* DATASET ENTRIES

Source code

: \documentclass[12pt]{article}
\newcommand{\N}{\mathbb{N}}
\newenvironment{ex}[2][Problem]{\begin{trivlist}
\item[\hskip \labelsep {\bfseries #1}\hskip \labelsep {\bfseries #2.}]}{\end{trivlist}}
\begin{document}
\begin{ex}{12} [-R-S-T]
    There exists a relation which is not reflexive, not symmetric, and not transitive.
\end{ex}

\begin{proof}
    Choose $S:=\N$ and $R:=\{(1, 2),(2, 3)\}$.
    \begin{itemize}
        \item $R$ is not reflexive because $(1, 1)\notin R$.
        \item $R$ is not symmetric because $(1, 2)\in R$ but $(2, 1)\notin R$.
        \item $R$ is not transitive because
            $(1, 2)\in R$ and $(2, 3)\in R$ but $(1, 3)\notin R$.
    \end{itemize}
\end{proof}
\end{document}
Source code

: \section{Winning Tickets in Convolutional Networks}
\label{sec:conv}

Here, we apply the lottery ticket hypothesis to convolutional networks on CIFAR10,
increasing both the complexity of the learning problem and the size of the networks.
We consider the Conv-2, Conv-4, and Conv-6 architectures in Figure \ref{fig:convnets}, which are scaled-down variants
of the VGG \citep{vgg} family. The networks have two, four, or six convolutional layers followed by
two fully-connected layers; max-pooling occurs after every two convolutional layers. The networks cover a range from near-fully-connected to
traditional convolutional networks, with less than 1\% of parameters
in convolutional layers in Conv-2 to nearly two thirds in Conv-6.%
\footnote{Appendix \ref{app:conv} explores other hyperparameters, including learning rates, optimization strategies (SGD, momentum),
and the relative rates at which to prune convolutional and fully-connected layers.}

* PROBLEM TO SOLVE
An exact copy of the lines from the one with "Tickets in Convolutional" through the last line of the listing is the whole answer.

* EXERCISE OUTPUT
: \section{Winning Tickets in Convolutional Networks}
\label{sec:conv}

Here, we apply the lottery ticket hypothesis to convolutional networks on CIFAR10,
increasing both the complexity of the learning problem and the size of the networks.
We consider the Conv-2, Conv-4, and Conv-6 architectures in Figure \ref{fig:convnets}, which are scaled-down variants
of the VGG \citep{vgg} family. The networks have two, four, or six convolutional layers followed by
two fully-connected layers; max-pooling occurs after every two convolutional layers. The networks cover a range from near-fully-connected to
traditional convolutional networks, with less than 1\% of parameters
in convolutional layers in Conv-2 to nearly two thirds in Conv-6.%
\footnote{Appendix \ref{app:conv} explores other hyperparameters, including learning rates, optimization strategies (SGD, momentum),
and the relative rates at which to prune convolutional and fully-connected layers.}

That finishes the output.